For many, college is a time to look for love. It’s the first place where students date and navigate romantic life as adults who don’t live with their parents. It’s a time of newfound freedom, exploration and excitement. Some want to date around, and others look for the person to spend their life with. For students at Seattle U, opinions are mixed on what the school has to offer in the field of dating.
Looking on Fizz, an anonymous campus-based app where students share their thoughts on a variety of topics, can help grant a perspective.
In the past 24 hours, a post with 786 upvotes read, “trying to find love is exhausting,” and another with 735 upvotes replying to a poll asking “where are y’all meeting girls,” read “nowhere, it’s actually so rough out here.”
Masee Anderson, a third-year criminal justice major, thinks that dating at Seattle U is terrible. She feels as though it is often defined by cliques and social clubs.
“You have to be very involved in a specific thing. So like sports, all of my friends in sports have a boyfriend or a girlfriend on the exact same team they’re on, or in a club, like very active in a club, and if you’re not then you’re just kind of screwed,” Anderson said.
Anderson believes that this partially has to do with Seattle U being a small university. The size of Seattle U is influential in what dating looks like at the school in a variety of ways. With a limited circle of students compared to a larger university like the University of Washington, it is less likely that students will bump into someone new while wandering campus. In fact, it is more likely that you will cross paths with a failed fling or clumsy crush.
“I feel like it makes it a lot harder, because, as a small school, I feel like people are a lot more like ‘Oh my god what if I see them on campus somewhere? What if I live down the hall from them? What if they’re in the dining hall?’” Anderson said. “Everyone is more worried about second and third-order effects and ‘who will know,’ just in case.”
This fear of heightened social consequences was echoed by Nora Powell, a third-year history major.
“It could be that people are scared if the date doesn’t go well they’re going to have to run into that person over and over again,” Powell said.
The size of the school also plays a part in students dating off campus. Viewing college students in Seattle as a social group across campus lines, it makes sense that many Seattle U students date across campus to the University of Washington.
Danny Herre, a second-year environmental studies major, discussed the frequency of cross-campus or off-campus dating.
“Though there’s a small number of people at the school, there’s a huge number of people in Seattle. Lots of Seattle U students get in flings with UW people,” Herre said.
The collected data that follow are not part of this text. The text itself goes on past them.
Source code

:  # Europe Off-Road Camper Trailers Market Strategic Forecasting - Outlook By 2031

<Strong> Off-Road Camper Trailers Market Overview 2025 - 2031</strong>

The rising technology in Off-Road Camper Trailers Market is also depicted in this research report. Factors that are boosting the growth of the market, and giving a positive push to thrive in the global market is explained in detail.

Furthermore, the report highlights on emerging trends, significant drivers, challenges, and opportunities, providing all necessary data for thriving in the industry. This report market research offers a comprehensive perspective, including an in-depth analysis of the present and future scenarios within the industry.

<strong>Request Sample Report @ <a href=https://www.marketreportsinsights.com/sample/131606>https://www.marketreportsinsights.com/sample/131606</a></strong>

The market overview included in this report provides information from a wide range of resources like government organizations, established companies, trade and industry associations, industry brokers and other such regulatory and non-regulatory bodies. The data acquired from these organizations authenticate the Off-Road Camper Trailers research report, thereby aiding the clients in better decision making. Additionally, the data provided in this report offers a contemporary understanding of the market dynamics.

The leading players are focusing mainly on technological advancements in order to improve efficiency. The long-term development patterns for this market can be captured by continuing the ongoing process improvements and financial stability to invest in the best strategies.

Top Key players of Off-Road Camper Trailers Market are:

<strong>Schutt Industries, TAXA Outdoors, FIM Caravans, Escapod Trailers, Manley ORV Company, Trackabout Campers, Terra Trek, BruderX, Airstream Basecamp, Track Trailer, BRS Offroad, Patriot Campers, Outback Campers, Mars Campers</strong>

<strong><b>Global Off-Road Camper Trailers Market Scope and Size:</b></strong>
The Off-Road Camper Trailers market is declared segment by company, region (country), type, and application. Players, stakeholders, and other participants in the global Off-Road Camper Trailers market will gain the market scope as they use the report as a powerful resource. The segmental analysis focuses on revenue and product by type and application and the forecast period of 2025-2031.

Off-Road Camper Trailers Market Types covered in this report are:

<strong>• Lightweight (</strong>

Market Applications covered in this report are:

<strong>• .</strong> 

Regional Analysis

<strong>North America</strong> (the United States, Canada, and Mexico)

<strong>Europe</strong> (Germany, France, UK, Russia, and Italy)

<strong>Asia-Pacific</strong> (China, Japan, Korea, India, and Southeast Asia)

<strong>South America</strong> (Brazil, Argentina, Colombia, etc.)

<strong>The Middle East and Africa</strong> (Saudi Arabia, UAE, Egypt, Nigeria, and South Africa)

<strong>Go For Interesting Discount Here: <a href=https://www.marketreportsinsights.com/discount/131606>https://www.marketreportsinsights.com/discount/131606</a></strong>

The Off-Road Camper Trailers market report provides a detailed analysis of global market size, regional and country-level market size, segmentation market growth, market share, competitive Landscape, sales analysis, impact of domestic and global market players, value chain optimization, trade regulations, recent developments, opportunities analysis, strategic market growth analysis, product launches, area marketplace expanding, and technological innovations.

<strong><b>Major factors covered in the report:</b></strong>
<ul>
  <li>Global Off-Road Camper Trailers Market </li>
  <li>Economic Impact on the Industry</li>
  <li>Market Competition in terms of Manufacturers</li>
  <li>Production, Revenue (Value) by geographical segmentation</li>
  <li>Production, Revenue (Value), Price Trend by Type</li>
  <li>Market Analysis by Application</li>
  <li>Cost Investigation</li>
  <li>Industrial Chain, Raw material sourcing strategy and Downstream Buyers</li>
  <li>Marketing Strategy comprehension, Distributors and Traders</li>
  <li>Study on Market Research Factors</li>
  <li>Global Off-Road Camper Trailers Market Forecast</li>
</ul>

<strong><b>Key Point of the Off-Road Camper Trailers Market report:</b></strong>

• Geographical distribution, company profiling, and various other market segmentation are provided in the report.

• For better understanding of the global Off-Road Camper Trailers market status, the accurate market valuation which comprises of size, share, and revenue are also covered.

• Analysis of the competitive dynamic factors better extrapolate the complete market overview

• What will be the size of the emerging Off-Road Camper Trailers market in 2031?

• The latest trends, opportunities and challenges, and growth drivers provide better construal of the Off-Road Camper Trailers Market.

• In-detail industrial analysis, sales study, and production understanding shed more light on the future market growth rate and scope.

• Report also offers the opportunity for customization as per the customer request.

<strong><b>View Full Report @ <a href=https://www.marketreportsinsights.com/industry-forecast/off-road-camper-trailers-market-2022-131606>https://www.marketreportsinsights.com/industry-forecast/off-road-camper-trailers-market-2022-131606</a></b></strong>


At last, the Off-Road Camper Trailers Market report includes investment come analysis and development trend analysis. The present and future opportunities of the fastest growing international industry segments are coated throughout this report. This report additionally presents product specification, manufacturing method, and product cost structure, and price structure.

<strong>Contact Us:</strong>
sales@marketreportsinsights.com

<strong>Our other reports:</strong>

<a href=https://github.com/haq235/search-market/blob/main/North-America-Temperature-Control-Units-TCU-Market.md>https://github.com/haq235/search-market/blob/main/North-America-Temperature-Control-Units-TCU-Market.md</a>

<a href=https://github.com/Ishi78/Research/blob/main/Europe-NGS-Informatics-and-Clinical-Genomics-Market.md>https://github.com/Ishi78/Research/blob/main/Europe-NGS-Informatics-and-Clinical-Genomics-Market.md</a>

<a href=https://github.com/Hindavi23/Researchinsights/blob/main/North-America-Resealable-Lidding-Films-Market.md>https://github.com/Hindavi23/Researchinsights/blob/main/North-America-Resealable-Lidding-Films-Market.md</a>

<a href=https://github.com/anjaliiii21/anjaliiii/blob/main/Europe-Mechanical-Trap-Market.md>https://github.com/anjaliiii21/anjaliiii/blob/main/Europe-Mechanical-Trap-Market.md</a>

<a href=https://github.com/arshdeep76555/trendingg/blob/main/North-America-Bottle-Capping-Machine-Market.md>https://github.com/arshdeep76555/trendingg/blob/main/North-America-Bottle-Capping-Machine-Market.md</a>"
Powell has also seen the prevalence of off-campus relationships, stating that through dating apps and cross-campus social events, many students connect with UW students or people going to community college or trade schools
“People date more off campus,” Powell said. “I don’t think I know one couple that both of them go to Seattle U.”
Powell has noticed a similar trend of off-campus dating amongst Seattle U students, citing that she rarely meets a couple where both students are enrolled at Seattle U. Anderson added that, in addition to searching off campus, there is a prevalence of casual, short-term, or unofficial relationships.
“Most people are runners, they’re fast, they go from person to person,” she said. “It’s also called serial dating. That happens a lot, which, no judgment, it just does happen a lot.”
Herre spoke to a similar pattern, not simply serial dating, but a common instance of students being adverse, for one reason or another, to committed, monogamous relationships. The term “situationship” has become increasingly popular in pop culture to describe these sort of dynamics related to the current dating atmosphere.
“Lots of people don’t seem to want to commit to relationships, and instead have more situational friends-with-benefits type things,” Herre said.
Herre thinks that, due to students’ workload, they may not want to put much time and effort into a relationship. He also suspects that he feels people avoid relationships with a notion of “options” in mind, the idea that they don’t want to restrict themselves, and want more experiences with a variety of people.
Herre and Anderson both agree that social media and dating apps are likely contributing to a lack of commitment when it comes to dating. With increased exposure to a variety of people and young dating app users not necessarily looking or having the capacity to commit to dating, the idea of long-term relationships at this stage in life may be becoming less appealing.
While the conversations surrounding dating culture and what significant obstacles young people face to find love vary, Herre expressed that we can’t necessarily make any conclusive statements about the state of dating.
“It’s hard to know the larger story of dating at SU outside of the social circle you’re in,” Herre said.
Every student’s romantic endeavors at the school will vary based on their expectations, behavior and social circles. That being said, the current outlook toward romance on campus from students seems pessimistic.